South Lee, N.H. — I went into the bank at New Market and demanded to see my grandfather. The tellers smiled and sent me up to the board room. Yes, there he was, the one with the full beard and venerable look (I don't know why, my wife says that if you cover the beard I look like him.) He was president from 1900 to 1907 and used to bring Susie (my mother) over to the New Hampshire mill town where Grammie Harvey kept house for her and Aunt Edna while they went to high school. (When Susie presented herself at the new college for females at Northampton the authorities said She couldn't enter: She hadn't had her Greek, so Susie spent an extra year at the New Hampton Literary Institute and Commercial College where she fulfilled the Greek requirement in a year and triumphantly graduated from Smith College in 1891 in its 10th class, a remarkable feat for a farmer's daughter).
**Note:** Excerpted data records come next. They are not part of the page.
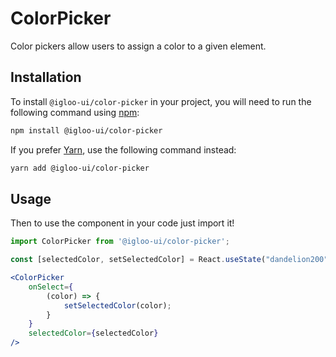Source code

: # ColorPicker

Color pickers allow users to assign a color to a given element.

<Example is="custom" />

<ReferenceLinks is="custom" />

## Installation

To install `@igloo-ui/color-picker` in your project, you will need to run the following command using [npm](https://www.npmjs.com/):

```bash
npm install @igloo-ui/color-picker
```

If you prefer [Yarn](https://classic.yarnpkg.com/en/), use the following command instead:

```bash
yarn add @igloo-ui/color-picker
```

## Usage

Then to use the component in your code just import it!

```jsx
import ColorPicker from '@igloo-ui/color-picker';

const [selectedColor, setSelectedColor] = React.useState("dandelion200");

<ColorPicker 
    onSelect={
        (color) => {
            setSelectedColor(color);
        }          
    } 
    selectedColor={selectedColor} 
/>
```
So then I headed the car over to South Lee, past Sarah Hailey's post office, along the Mast Road. The Mast Road? That's where, before the Revolution, His Majesty's timber purveyors went through the primeval forest and marked with a royal sign the specimen pines for His Majesty's navy. Samuel Pepys (who was connected with navy supplies in London) mentions in one of his dairies an enormous trunk just received from "Massachussetts" (it was all one in those days) with its girth and all. Probably a century old. They felled it and hauled it down with three ox teams pulling, and another yoke snubbing behind, and floated it at the bay off the Lamprey River, and took it off to London, for iron men and wooden ships. For all I know Nelson stood before a Lee mast at Trafalgar.
The Mast Road crosses the turnpike at the blinker, and not a driver in a hundred remembers, as I do, that the turnpike is the old route of the Boston & Maine Railroad that went right over the Lang lower pasture, down by Plummer's store. Susie went down to see the frightful thing -- the first train -- round about '75 and the monster frightened her so that she ran home, petticoats and all. There was the water tower, and the freight house, and the South Lee depot and Will Ryan who handled the switch for the milk train, and Plummer's store. The rails are gone, the depot is gone; Plummer's store is occupied by a couple of students from the university over at Durham, and Plummer's dog, that used to fight our Jack with unrelenting ferocity, is gone, too. It used to be a place of animated social and commercial activity; in my boyhood it seemed like Broadway. It is just an old shack now and one farmhouse and a blinker at the crossroads. But on a dark night, if you are sleeping under the slanting ceiling in the upstairs bedroom of the Lang farmhouse -- white with green shutters and the big barn behind -- you can still hear, I am told, the rumble-rumble- rumble of the Bar Harbor express getting closer and closer from Epping, and then the two long toots and the two short ones calling eerily to the departed depot and then rattling off to Maine.
. . . I know the way. Through the trees, up the bank, there it is: They are resting there under a sweet butternut tree, a little family plot, with a flag over Lieutenant Thomas Lang who was the first one to come, round about the Revolution. His son was George Lang, Esq. I have taken the latter's framed military commission off my study wall as I write this to look at it again, signed by Governor John Taylor Gilman in 1814 (the year the Star-Spangled Banner was written) "and of the Independence of the United States of America the thirty-ninth." The commission lists him as ensign; mustered out in 1819, after that little dispute with Great Britain was finished off.
Across the mown pasture is the red farmhouse where Susie was born; and this is where she returned, 98 years later, with George (my father) beside her, the most serene and comforting spot I know in all America. Five generations of Langs. . . A breeze stirs the leaves, a chipmunk appears and disappears in the stone wall going briskly about his business, and it is very calm and peaceful and content.